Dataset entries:
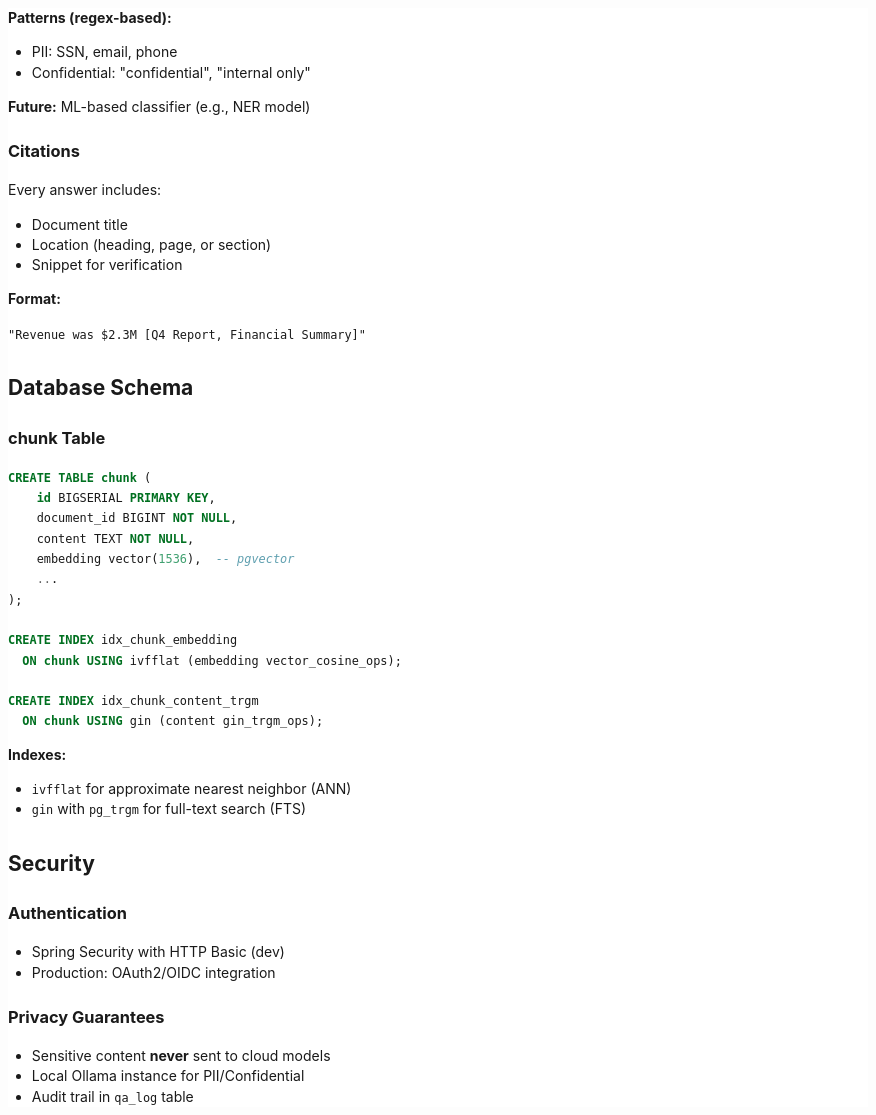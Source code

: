 **Patterns (regex-based):**
- PII: SSN, email, phone
- Confidential: "confidential", "internal only"

**Future:** ML-based classifier (e.g., NER model)

### Citations

Every answer includes:
- Document title
- Location (heading, page, or section)
- Snippet for verification

**Format:**
```
"Revenue was $2.3M [Q4 Report, Financial Summary]"
```

## Database Schema

### chunk Table

```sql
CREATE TABLE chunk (
    id BIGSERIAL PRIMARY KEY,
    document_id BIGINT NOT NULL,
    content TEXT NOT NULL,
    embedding vector(1536),  -- pgvector
    ...
);

CREATE INDEX idx_chunk_embedding 
  ON chunk USING ivfflat (embedding vector_cosine_ops);

CREATE INDEX idx_chunk_content_trgm 
  ON chunk USING gin (content gin_trgm_ops);
```

**Indexes:**
- `ivfflat` for approximate nearest neighbor (ANN)
- `gin` with `pg_trgm` for full-text search (FTS)

## Security

### Authentication
- Spring Security with HTTP Basic (dev)
- Production: OAuth2/OIDC integration

### Privacy Guarantees
- Sensitive content **never** sent to cloud models
- Local Ollama instance for PII/Confidential
- Audit trail in `qa_log` table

WHAT IS NEEDED –
Starting with the first line of the data, transcribe every line exactly through the one containing "- Sensitive content". No pictures go in.

WORKED SOLUTION –
Source code

: **Patterns (regex-based):**
- PII: SSN, email, phone
- Confidential: "confidential", "internal only"

**Future:** ML-based classifier (e.g., NER model)

### Citations

Every answer includes:
- Document title
- Location (heading, page, or section)
- Snippet for verification

**Format:**
```
"Revenue was $2.3M [Q4 Report, Financial Summary]"
```

## Database Schema

### chunk Table

```sql
CREATE TABLE chunk (
    id BIGSERIAL PRIMARY KEY,
    document_id BIGINT NOT NULL,
    content TEXT NOT NULL,
    embedding vector(1536),  -- pgvector
    ...
);

CREATE INDEX idx_chunk_embedding 
  ON chunk USING ivfflat (embedding vector_cosine_ops);

CREATE INDEX idx_chunk_content_trgm 
  ON chunk USING gin (content gin_trgm_ops);
```

**Indexes:**
- `ivfflat` for approximate nearest neighbor (ANN)
- `gin` with `pg_trgm` for full-text search (FTS)

## Security

### Authentication
- Spring Security with HTTP Basic (dev)
- Production: OAuth2/OIDC integration

### Privacy Guarantees
- Sensitive content **never** sent to cloud models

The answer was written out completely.